(Collected data)
○ ○ ○

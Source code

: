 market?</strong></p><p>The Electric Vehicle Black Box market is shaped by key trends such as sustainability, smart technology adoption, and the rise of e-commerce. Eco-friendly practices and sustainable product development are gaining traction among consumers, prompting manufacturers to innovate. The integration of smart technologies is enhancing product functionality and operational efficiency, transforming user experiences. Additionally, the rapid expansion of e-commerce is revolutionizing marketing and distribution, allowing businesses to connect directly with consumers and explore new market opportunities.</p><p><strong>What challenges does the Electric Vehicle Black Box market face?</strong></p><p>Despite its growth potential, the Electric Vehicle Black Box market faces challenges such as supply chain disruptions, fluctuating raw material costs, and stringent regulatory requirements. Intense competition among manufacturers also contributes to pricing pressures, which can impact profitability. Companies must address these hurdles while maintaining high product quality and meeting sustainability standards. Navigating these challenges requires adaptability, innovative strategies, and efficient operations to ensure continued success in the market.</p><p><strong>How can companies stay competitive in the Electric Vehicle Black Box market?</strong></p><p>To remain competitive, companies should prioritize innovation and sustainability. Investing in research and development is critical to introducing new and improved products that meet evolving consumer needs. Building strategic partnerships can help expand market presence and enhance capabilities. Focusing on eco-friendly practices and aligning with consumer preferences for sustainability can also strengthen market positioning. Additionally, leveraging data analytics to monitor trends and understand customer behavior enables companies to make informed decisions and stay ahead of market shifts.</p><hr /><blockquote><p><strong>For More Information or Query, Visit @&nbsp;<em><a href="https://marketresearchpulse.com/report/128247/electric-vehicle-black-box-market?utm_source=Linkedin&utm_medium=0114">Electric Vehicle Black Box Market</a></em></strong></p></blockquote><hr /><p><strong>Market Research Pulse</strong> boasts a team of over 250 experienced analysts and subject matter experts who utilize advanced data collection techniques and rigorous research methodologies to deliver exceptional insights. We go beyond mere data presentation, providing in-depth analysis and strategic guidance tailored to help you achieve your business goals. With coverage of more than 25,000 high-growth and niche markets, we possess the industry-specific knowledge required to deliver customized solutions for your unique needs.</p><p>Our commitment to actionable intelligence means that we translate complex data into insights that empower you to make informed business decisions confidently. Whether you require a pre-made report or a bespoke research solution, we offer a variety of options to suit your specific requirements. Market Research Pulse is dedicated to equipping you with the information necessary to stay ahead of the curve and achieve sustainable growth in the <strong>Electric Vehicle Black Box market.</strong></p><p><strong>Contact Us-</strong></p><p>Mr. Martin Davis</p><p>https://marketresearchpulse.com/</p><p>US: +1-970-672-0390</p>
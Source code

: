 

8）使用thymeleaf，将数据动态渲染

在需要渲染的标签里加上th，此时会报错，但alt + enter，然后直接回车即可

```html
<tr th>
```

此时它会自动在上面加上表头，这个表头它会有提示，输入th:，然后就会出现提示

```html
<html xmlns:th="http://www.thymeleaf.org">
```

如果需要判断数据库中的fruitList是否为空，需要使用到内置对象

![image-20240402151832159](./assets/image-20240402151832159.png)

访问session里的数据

○ ○ ○

## INSTRUCTIONS TO FOLLOW
In the records above, copy exactly the lines from the one that contains "此时它会自动在上面加上表头，这个表头它会有提示，输入th:，然后就会出现提示" through the last, and nothing else.

## ANSWER SECTION
此时它会自动在上面加上表头，这个表头它会有提示，输入th:，然后就会出现提示

```html
<html xmlns:th="http://www.thymeleaf.org">
```

如果需要判断数据库中的fruitList是否为空，需要使用到内置对象

![image-20240402151832159](./assets/image-20240402151832159.png)

访问session里的数据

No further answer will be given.